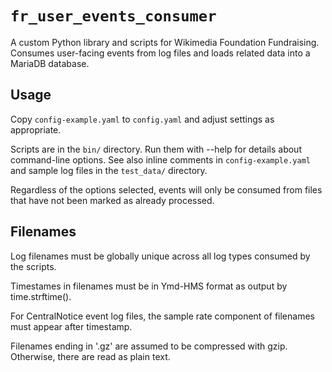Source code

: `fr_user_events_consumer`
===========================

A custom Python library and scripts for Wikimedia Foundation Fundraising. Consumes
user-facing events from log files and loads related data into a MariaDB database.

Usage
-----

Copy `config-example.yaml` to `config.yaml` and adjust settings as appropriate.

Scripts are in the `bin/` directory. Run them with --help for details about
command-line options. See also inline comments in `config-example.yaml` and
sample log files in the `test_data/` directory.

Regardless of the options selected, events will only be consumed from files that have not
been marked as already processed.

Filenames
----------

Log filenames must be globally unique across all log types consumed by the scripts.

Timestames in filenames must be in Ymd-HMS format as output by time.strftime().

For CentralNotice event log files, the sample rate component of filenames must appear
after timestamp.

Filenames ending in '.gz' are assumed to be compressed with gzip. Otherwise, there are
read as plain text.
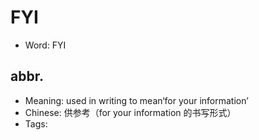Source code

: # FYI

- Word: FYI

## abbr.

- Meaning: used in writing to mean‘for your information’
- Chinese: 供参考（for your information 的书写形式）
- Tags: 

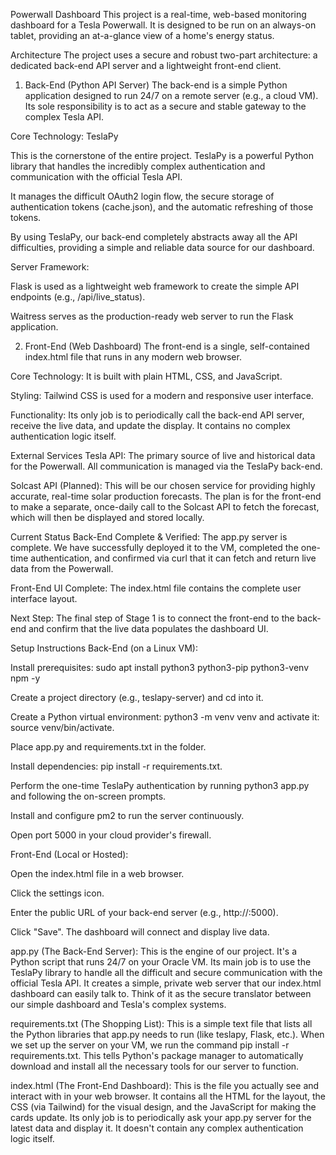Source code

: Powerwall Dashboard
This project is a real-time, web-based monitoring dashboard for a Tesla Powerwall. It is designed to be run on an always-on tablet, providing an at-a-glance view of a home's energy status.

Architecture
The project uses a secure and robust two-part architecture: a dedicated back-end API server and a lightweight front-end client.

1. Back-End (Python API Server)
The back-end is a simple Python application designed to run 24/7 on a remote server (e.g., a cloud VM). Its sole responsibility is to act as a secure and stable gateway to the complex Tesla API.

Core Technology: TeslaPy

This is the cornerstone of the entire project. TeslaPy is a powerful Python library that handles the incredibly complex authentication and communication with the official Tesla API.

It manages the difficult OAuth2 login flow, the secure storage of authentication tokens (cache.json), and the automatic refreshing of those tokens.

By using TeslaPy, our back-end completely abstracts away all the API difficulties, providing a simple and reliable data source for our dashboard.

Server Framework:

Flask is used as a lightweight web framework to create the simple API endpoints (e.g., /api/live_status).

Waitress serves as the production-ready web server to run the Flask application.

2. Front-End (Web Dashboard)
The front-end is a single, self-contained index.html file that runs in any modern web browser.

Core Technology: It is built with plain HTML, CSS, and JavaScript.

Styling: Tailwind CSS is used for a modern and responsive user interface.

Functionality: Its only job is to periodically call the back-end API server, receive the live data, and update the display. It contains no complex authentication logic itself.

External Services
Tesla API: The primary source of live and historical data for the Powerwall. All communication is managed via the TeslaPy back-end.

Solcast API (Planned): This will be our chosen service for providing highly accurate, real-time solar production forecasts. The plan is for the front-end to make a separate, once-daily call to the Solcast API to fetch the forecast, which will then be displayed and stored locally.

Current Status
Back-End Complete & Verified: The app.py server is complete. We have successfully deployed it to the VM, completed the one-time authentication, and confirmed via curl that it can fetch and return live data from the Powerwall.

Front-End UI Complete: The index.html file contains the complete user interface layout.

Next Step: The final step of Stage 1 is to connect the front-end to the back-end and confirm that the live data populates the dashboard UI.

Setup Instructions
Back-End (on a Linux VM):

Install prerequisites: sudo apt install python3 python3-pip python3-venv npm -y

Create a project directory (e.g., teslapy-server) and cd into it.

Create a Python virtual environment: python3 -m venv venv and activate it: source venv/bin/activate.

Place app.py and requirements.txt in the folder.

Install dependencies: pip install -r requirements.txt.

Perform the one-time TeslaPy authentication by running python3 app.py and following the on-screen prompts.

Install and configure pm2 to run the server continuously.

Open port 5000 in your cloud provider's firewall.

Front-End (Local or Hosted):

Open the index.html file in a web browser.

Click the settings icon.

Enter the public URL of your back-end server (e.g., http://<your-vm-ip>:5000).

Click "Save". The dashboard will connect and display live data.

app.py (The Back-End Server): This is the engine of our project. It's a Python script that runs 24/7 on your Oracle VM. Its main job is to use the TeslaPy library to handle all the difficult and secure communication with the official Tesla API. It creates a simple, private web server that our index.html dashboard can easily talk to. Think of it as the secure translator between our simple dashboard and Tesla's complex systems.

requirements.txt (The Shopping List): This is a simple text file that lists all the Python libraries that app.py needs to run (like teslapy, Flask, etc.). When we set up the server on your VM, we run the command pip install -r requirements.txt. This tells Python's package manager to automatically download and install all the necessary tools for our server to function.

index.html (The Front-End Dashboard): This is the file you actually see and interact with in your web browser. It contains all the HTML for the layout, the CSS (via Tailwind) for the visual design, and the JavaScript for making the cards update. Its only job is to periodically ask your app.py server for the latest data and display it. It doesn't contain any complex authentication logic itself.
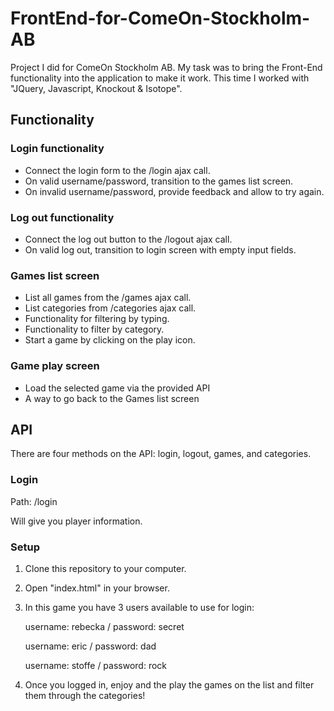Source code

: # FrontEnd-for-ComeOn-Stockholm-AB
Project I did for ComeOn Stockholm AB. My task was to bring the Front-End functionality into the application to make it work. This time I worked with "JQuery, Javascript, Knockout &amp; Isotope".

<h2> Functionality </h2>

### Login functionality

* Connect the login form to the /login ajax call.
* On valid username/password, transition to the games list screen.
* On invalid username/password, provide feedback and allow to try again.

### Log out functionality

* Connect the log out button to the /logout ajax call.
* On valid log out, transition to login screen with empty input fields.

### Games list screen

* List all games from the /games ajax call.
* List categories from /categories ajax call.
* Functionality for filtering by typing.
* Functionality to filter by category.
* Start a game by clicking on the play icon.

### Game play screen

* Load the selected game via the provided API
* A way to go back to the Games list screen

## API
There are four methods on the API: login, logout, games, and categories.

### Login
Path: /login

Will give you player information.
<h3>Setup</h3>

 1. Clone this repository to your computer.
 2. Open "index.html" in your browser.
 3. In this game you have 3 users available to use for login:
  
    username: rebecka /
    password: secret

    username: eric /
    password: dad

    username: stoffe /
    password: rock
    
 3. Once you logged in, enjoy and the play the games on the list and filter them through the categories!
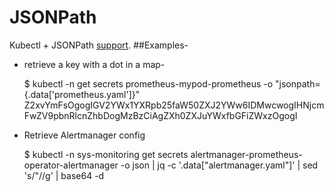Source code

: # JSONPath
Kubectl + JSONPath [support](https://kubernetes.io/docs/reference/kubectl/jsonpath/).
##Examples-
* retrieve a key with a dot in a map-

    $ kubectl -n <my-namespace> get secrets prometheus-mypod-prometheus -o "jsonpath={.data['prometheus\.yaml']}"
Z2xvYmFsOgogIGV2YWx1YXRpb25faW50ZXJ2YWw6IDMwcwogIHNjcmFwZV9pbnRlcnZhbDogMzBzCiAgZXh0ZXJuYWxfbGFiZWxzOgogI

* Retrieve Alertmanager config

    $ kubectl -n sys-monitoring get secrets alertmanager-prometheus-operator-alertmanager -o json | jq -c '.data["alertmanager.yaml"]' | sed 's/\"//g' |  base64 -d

▶ **Problem requirements**
Reproduce the data word for word; no pictures.

▶ **Reply**
Source code

: `fr_user_events_consumer`
===========================

A custom Python library and scripts for Wikimedia Foundation Fundraising. Consumes
user-facing events from log files and loads related data into a MariaDB database.

Usage
-----

Copy `config-example.yaml` to `config.yaml` and adjust settings as appropriate.

Scripts are in the `bin/` directory. Run them with --help for details about
command-line options. See also inline comments in `config-example.yaml` and
sample log files in the `test_data/` directory.

Regardless of the options selected, events will only be consumed from files that have not
been marked as already processed.

Filenames
----------

Log filenames must be globally unique across all log types consumed by the scripts.

Timestames in filenames must be in Ymd-HMS format as output by time.strftime().

For CentralNotice event log files, the sample rate component of filenames must appear
after timestamp.

Filenames ending in '.gz' are assumed to be compressed with gzip. Otherwise, there are
read as plain text.
Source code

: # FYI

- Word: FYI

## abbr.

- Meaning: used in writing to mean‘for your information’
- Chinese: 供参考（for your information 的书写形式）
- Tags: 

Source code

: Powerwall Dashboard
This project is a real-time, web-based monitoring dashboard for a Tesla Powerwall. It is designed to be run on an always-on tablet, providing an at-a-glance view of a home's energy status.

Architecture
The project uses a secure and robust two-part architecture: a dedicated back-end API server and a lightweight front-end client.

1. Back-End (Python API Server)
The back-end is a simple Python application designed to run 24/7 on a remote server (e.g., a cloud VM). Its sole responsibility is to act as a secure and stable gateway to the complex Tesla API.

Core Technology: TeslaPy

This is the cornerstone of the entire project. TeslaPy is a powerful Python library that handles the incredibly complex authentication and communication with the official Tesla API.

It manages the difficult OAuth2 login flow, the secure storage of authentication tokens (cache.json), and the automatic refreshing of those tokens.

By using TeslaPy, our back-end completely abstracts away all the API difficulties, providing a simple and reliable data source for our dashboard.

Server Framework:

Flask is used as a lightweight web framework to create the simple API endpoints (e.g., /api/live_status).

Waitress serves as the production-ready web server to run the Flask application.

2. Front-End (Web Dashboard)
The front-end is a single, self-contained index.html file that runs in any modern web browser.

Core Technology: It is built with plain HTML, CSS, and JavaScript.

Styling: Tailwind CSS is used for a modern and responsive user interface.

Functionality: Its only job is to periodically call the back-end API server, receive the live data, and update the display. It contains no complex authentication logic itself.

External Services
Tesla API: The primary source of live and historical data for the Powerwall. All communication is managed via the TeslaPy back-end.

Solcast API (Planned): This will be our chosen service for providing highly accurate, real-time solar production forecasts. The plan is for the front-end to make a separate, once-daily call to the Solcast API to fetch the forecast, which will then be displayed and stored locally.

Current Status
Back-End Complete & Verified: The app.py server is complete. We have successfully deployed it to the VM, completed the one-time authentication, and confirmed via curl that it can fetch and return live data from the Powerwall.

Front-End UI Complete: The index.html file contains the complete user interface layout.

Next Step: The final step of Stage 1 is to connect the front-end to the back-end and confirm that the live data populates the dashboard UI.

Setup Instructions
Back-End (on a Linux VM):

Install prerequisites: sudo apt install python3 python3-pip python3-venv npm -y

Create a project directory (e.g., teslapy-server) and cd into it.

Create a Python virtual environment: python3 -m venv venv and activate it: source venv/bin/activate.

Place app.py and requirements.txt in the folder.

Install dependencies: pip install -r requirements.txt.

Perform the one-time TeslaPy authentication by running python3 app.py and following the on-screen prompts.

Install and configure pm2 to run the server continuously.

Open port 5000 in your cloud provider's firewall.

Front-End (Local or Hosted):

Open the index.html file in a web browser.

Click the settings icon.

Enter the public URL of your back-end server (e.g., http://<your-vm-ip>:5000).

Click "Save". The dashboard will connect and display live data.

app.py (The Back-End Server): This is the engine of our project. It's a Python script that runs 24/7 on your Oracle VM. Its main job is to use the TeslaPy library to handle all the difficult and secure communication with the official Tesla API. It creates a simple, private web server that our index.html dashboard can easily talk to. Think of it as the secure translator between our simple dashboard and Tesla's complex systems.

requirements.txt (The Shopping List): This is a simple text file that lists all the Python libraries that app.py needs to run (like teslapy, Flask, etc.). When we set up the server on your VM, we run the command pip install -r requirements.txt. This tells Python's package manager to automatically download and install all the necessary tools for our server to function.

index.html (The Front-End Dashboard): This is the file you actually see and interact with in your web browser. It contains all the HTML for the layout, the CSS (via Tailwind) for the visual design, and the JavaScript for making the cards update. Its only job is to periodically ask your app.py server for the latest data and display it. It doesn't contain any complex authentication logic itself.
Source code

: # FrontEnd-for-ComeOn-Stockholm-AB
Project I did for ComeOn Stockholm AB. My task was to bring the Front-End functionality into the application to make it work. This time I worked with "JQuery, Javascript, Knockout &amp; Isotope".

<h2> Functionality </h2>

### Login functionality

* Connect the login form to the /login ajax call.
* On valid username/password, transition to the games list screen.
* On invalid username/password, provide feedback and allow to try again.

### Log out functionality

* Connect the log out button to the /logout ajax call.
* On valid log out, transition to login screen with empty input fields.

### Games list screen

* List all games from the /games ajax call.
* List categories from /categories ajax call.
* Functionality for filtering by typing.
* Functionality to filter by category.
* Start a game by clicking on the play icon.

### Game play screen

* Load the selected game via the provided API
* A way to go back to the Games list screen

## API
There are four methods on the API: login, logout, games, and categories.

### Login
Path: /login

Will give you player information.
<h3>Setup</h3>

 1. Clone this repository to your computer.
 2. Open "index.html" in your browser.
 3. In this game you have 3 users available to use for login:
  
    username: rebecka /
    password: secret

    username: eric /
    password: dad

    username: stoffe /
    password: rock
    
 3. Once you logged in, enjoy and the play the games on the list and filter them through the categories!
Source code

: # JSONPath
Kubectl + JSONPath [support](https://kubernetes.io/docs/reference/kubectl/jsonpath/).
##Examples-
* retrieve a key with a dot in a map-

    $ kubectl -n <my-namespace> get secrets prometheus-mypod-prometheus -o "jsonpath={.data['prometheus\.yaml']}"
Z2xvYmFsOgogIGV2YWx1YXRpb25faW50ZXJ2YWw6IDMwcwogIHNjcmFwZV9pbnRlcnZhbDogMzBzCiAgZXh0ZXJuYWxfbGFiZWxzOgogI

* Retrieve Alertmanager config

    $ kubectl -n sys-monitoring get secrets alertmanager-prometheus-operator-alertmanager -o json | jq -c '.data["alertmanager.yaml"]' | sed 's/\"//g' |  base64 -d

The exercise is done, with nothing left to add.